» **Excerpted data**

——

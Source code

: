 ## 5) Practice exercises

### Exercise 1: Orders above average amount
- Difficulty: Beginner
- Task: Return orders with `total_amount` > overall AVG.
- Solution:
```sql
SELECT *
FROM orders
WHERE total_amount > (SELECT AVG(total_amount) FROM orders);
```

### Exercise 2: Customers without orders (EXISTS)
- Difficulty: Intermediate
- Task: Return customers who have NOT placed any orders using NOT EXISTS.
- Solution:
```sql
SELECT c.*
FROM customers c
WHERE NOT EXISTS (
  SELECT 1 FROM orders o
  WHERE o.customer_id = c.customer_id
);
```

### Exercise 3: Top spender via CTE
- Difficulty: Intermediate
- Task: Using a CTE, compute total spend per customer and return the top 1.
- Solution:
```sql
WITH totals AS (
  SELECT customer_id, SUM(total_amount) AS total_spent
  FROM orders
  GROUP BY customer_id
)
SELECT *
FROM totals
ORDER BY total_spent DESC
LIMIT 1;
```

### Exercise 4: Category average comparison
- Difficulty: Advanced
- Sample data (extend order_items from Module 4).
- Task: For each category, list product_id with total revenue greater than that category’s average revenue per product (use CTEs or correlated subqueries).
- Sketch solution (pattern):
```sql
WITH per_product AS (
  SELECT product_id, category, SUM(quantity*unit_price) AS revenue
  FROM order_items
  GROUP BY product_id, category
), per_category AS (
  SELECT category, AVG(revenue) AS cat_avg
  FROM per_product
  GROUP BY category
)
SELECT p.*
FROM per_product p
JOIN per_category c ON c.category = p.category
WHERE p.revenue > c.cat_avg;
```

——

Check each line of the material for "SELECT". Copy the ones that have it.

» **Solution to this exercise**
SELECT *
WHERE total_amount > (SELECT AVG(total_amount) FROM orders);
SELECT c.*
  SELECT 1 FROM orders o
  SELECT customer_id, SUM(total_amount) AS total_spent
SELECT *
  SELECT product_id, category, SUM(quantity*unit_price) AS revenue
  SELECT category, AVG(revenue) AS cat_avg
SELECT p.*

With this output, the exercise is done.